■ TASK ITEM: Nothing in the records may be altered, and no picture may be included. Restate them in full.

■ RECORDS FOR THE EXERCISE:
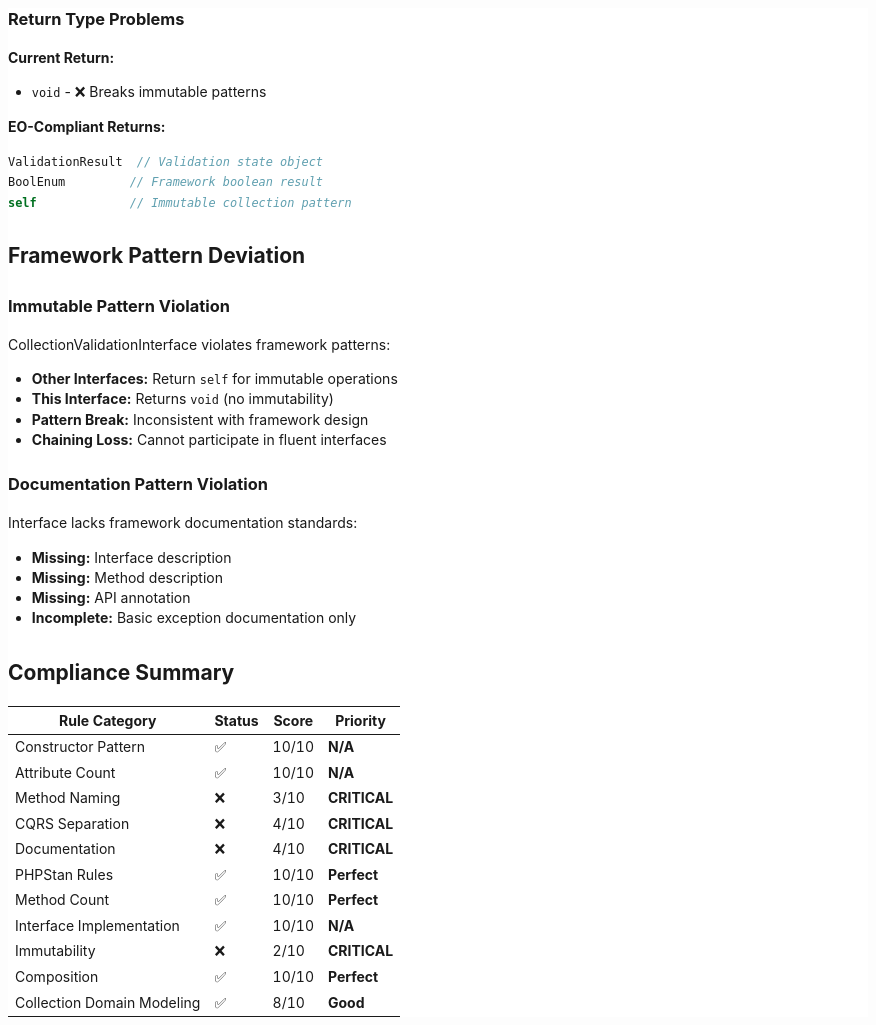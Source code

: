 ### Return Type Problems
**Current Return:**
- `void` - ❌ Breaks immutable patterns

**EO-Compliant Returns:**
```php
ValidationResult  // Validation state object
BoolEnum         // Framework boolean result
self             // Immutable collection pattern
```

## Framework Pattern Deviation

### Immutable Pattern Violation
CollectionValidationInterface violates framework patterns:
- **Other Interfaces:** Return `self` for immutable operations
- **This Interface:** Returns `void` (no immutability)
- **Pattern Break:** Inconsistent with framework design
- **Chaining Loss:** Cannot participate in fluent interfaces

### Documentation Pattern Violation
Interface lacks framework documentation standards:
- **Missing:** Interface description
- **Missing:** Method description
- **Missing:** API annotation
- **Incomplete:** Basic exception documentation only

## Compliance Summary

| Rule Category | Status | Score | Priority |
|---------------|--------|-------|----------|
| Constructor Pattern | ✅ | 10/10 | **N/A** |
| Attribute Count | ✅ | 10/10 | **N/A** |
| Method Naming | ❌ | 3/10 | **CRITICAL** |
| CQRS Separation | ❌ | 4/10 | **CRITICAL** |
| Documentation | ❌ | 4/10 | **CRITICAL** |
| PHPStan Rules | ✅ | 10/10 | **Perfect** |
| Method Count | ✅ | 10/10 | **Perfect** |
| Interface Implementation | ✅ | 10/10 | **N/A** |
| Immutability | ❌ | 2/10 | **CRITICAL** |
| Composition | ✅ | 10/10 | **Perfect** |
| Collection Domain Modeling | ✅ | 8/10 | **Good** |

■ EXERCISE ANSWER:
Source code

: ### Return Type Problems
**Current Return:**
- `void` - ❌ Breaks immutable patterns

**EO-Compliant Returns:**
```php
ValidationResult  // Validation state object
BoolEnum         // Framework boolean result
self             // Immutable collection pattern
```

## Framework Pattern Deviation

### Immutable Pattern Violation
CollectionValidationInterface violates framework patterns:
- **Other Interfaces:** Return `self` for immutable operations
- **This Interface:** Returns `void` (no immutability)
- **Pattern Break:** Inconsistent with framework design
- **Chaining Loss:** Cannot participate in fluent interfaces

### Documentation Pattern Violation
Interface lacks framework documentation standards:
- **Missing:** Interface description
- **Missing:** Method description
- **Missing:** API annotation
- **Incomplete:** Basic exception documentation only

## Compliance Summary

| Rule Category | Status | Score | Priority |
|---------------|--------|-------|----------|
| Constructor Pattern | ✅ | 10/10 | **N/A** |
| Attribute Count | ✅ | 10/10 | **N/A** |
| Method Naming | ❌ | 3/10 | **CRITICAL** |
| CQRS Separation | ❌ | 4/10 | **CRITICAL** |
| Documentation | ❌ | 4/10 | **CRITICAL** |
| PHPStan Rules | ✅ | 10/10 | **Perfect** |
| Method Count | ✅ | 10/10 | **Perfect** |
| Interface Implementation | ✅ | 10/10 | **N/A** |
| Immutability | ❌ | 2/10 | **CRITICAL** |
| Composition | ✅ | 10/10 | **Perfect** |
| Collection Domain Modeling | ✅ | 8/10 | **Good** |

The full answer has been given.